My husband used to pop his knuckles. He started his ritual by pulling his pinky, progressed one digit at a time until all ten yielded the pop-pop-crack, and then returned to press each finger inward toward his palm thus releasing another joint. After ten finger and ten knuckle cracks, he would intertwine his fingers, invert and extend his hands away from his body, and apply pressure to ensure that no joint had gone unattended. That accomplished, the ritual would begin all over again.
Thankfully, not all habits are designed to test the patience level of a spouse. Some habits are formed out of a conscious decision to repeat a behavior that is either useful or pleasing. Such is my husband’s and my habit of enjoying our morning coffee together. In the summer, we sit on the glider on our deck. During these cold days of winter, the couch in our family room is our designated resting spot.
We rise early before the sun; he usually hits the brew button on the coffee pot; I set out the cup-of-choice for the morning. He regularly turns on one small lamp on the end table while I customarily pull out the warm, hand-made coverlet under which we will nestle. After that daily routine, we fill our cups, settle down onto our comfortable sofa, and begin our day.
The habit of morning coffee provides us the chance to reflect over the events of yesterday or discuss the schedules of that day. Sometimes we have serious things about which to converse. Other mornings begin with review and analysis of our favorite T.V. show that we watched the night before. We almost never miss the opportunity to comment on the beauty that surrounds us, whether we are observing the sky, the lake in our backyard, or some aspect of our interior decor. Mornings at the Amsden household (now that the kids are grown) are peaceful and pleasant.

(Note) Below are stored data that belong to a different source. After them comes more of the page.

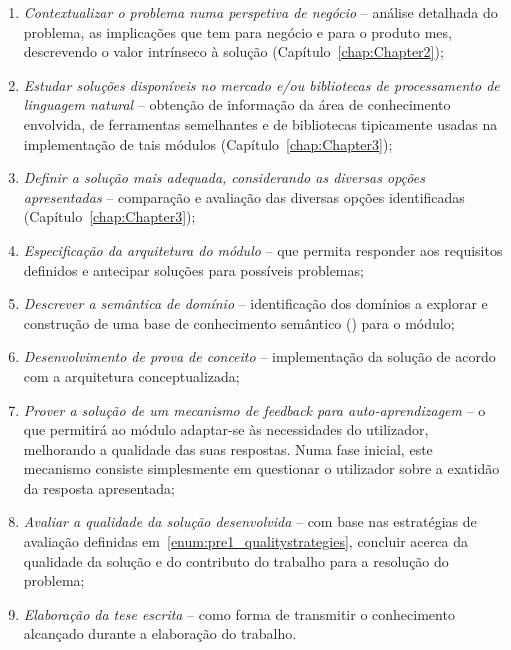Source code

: \begin{enumerate}
    \item
    \label{enum:pre1_objectives_1}
    {
        \textit{Contextualizar o problema numa perspetiva de negócio} -- análise detalhada do problema, as implicações que tem para negócio e para o produto \gls{mes}, descrevendo o valor intrínseco à solução (Capítulo~\ref{chap:Chapter2});
    }
    \item
    \label{enum:pre1_objectives_2}
    {
        \textit{Estudar soluções disponíveis no mercado e/ou bibliotecas de processamento de linguagem natural} -- obtenção de informação da área de conhecimento envolvida, de ferramentas semelhantes e de bibliotecas tipicamente usadas na implementação de tais módulos (Capítulo~\ref{chap:Chapter3});
    }
    \item
    \label{enum:pre1_objectives_3}
    {
        \textit{Definir a solução mais adequada, considerando as diversas opções apresentadas} -- comparação e avaliação das diversas opções identificadas (Capítulo~\ref{chap:Chapter3});
    }
    \item
    \label{enum:pre1_objectives_4}
    {
        \textit{Especificação da arquitetura do módulo} -- que permita responder aos requisitos definidos e antecipar soluções para possíveis problemas;
    }
    \item
    \label{enum:pre1_objectives_5}
    {
        \textit{Descrever a semântica de domínio} -- identificação dos domínios a explorar e construção de uma base de conhecimento semântico () para o módulo;
    }
    \item
    \label{enum:pre1_objectives_6}
    {
        \textit{Desenvolvimento de prova de conceito} -- implementação da solução de acordo com a arquitetura conceptualizada;
    }
    \item
    \label{enum:pre1_objectives_7}
    {
        \textit{Prover a solução de um mecanismo de feedback para auto-aprendizagem} -- o que permitirá ao módulo adaptar-se às necessidades do utilizador, melhorando a qualidade das suas respostas. Numa fase inicial, este mecanismo consiste simplesmente em questionar o utilizador sobre a exatidão da resposta apresentada;
    }
    
    \item
    \label{enum:pre1_objectives_8}
    {
        \textit{Avaliar a qualidade da solução desenvolvida} -- com base nas estratégias de avaliação definidas em~\ref{enum:pre1_qualitystrategies}, concluir acerca da qualidade da solução e do contributo do trabalho para a resolução do problema;
    }
    \item
    \label{enum:pre1_objectives_9}
    {
        \textit{Elaboração da tese escrita} -- como forma de transmitir o conhecimento alcançado durante a elaboração do trabalho.
    }
\end{enumerate}

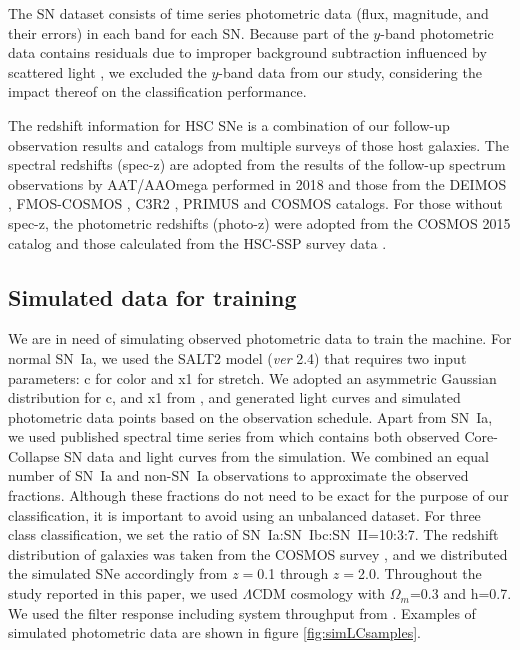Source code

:\documentclass[useamsfonts]{pasj01}
\begin{document}
The SN dataset consists of time series photometric data (flux, magnitude, and their errors) in each band for each SN.
Because part of the $y$-band photometric data contains residuals due to improper background subtraction influenced by scattered light \citep{aihara18dr}, we excluded the $y$-band data from our study, considering the impact thereof on the classification performance.

The redshift information for HSC SNe is a combination of our follow-up observation results and catalogs from multiple surveys of those host galaxies.
The spectral redshifts (spec-z) are adopted from the results of the follow-up spectrum observations by AAT/AAOmega performed in 2018 and those from the DEIMOS \citep{DEIMOS2018}, FMOS-COSMOS \citep{FMOS-COSMOS2015}, C3R2 \citep{C3R2_2017}, PRIMUS \citep{PRIMUS2011} and COSMOS catalogs.
For those without spec-z, the photometric redshifts (photo-z) were adopted from the COSMOS 2015 catalog \citep{laigle16a} and those calculated from the HSC-SSP survey data \citep{HSCSSP_photo-z2018}.


\subsection{Simulated data for training}
\label{sec:training}
We are in need of simulating observed photometric data to train the machine.  
For normal SN~Ia, we used the SALT2 \citep{guy10b} model ({\it ver} 2.4) that requires two input parameters: c for color and x1 for stretch.
We adopted an asymmetric Gaussian distribution for c, and x1 from \citet{mosher14a}, and generated light curves and simulated photometric data points based on the observation schedule. 
Apart from SN~Ia, we used published spectral time series from \citet{kessler19b} which contains both observed Core-Collapse SN data and light curves from the simulation.
We combined an equal number of SN~Ia and non-SN~Ia observations to approximate the observed fractions. 
Although these fractions do not need to be exact for the purpose of our classification, it is important to avoid using an unbalanced dataset.
For three class classification, we set the ratio of SN~Ia:SN~Ibc:SN~II=10:3:7.
The redshift distribution of galaxies was taken from the COSMOS survey \citep{laigle16a}, and we distributed the simulated SNe accordingly from $z=$0.1 through $z=$2.0.
Throughout the study reported in this paper, we used $\Lambda$CDM cosmology with $\Omega_{m}$=0.3 and h=0.7.
We used the filter response including system throughput from \citet{kawanomoto18a}. 
Examples of simulated photometric data are shown in figure \ref{fig:simLCsamples}.
\end{document}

The best part of our morning-coffee-drinking-habit is the prayer time we share. We daily bow our heads to thank the Lord for His bounty and His blessing. Next, we take our burdens to God. Between our five children, their families, our friends, our church, and our nation, we have a plethora of burdens about which we offer petitions. There, in the serenity of our home prayer closet, we follow the pattern of the Lord’s Prayer asking for God’s will to be done on earth as it is in heaven.
G. D. Boardman is known for the saying, “Sow an act, reap a habit; sow a habit, reap a character; sow a character, reap a destiny.” Over five decades ago we became Christians and were taught about the act of prayer, which has become our firmly entrenched routine. According to Boardman, habits are building blocks for character and destiny. I believe he is correct. The Bible confirms that prayer has the potential to build personal godliness and release heaven’s providence.
Habits! Some are good. Some are annoying. Prayer may not replace every thumb-twiddling, knuckle-popping repetitive behavior that humans are prone to develop; but it is a habit from which we can reap blessing both in this life and that which is to come.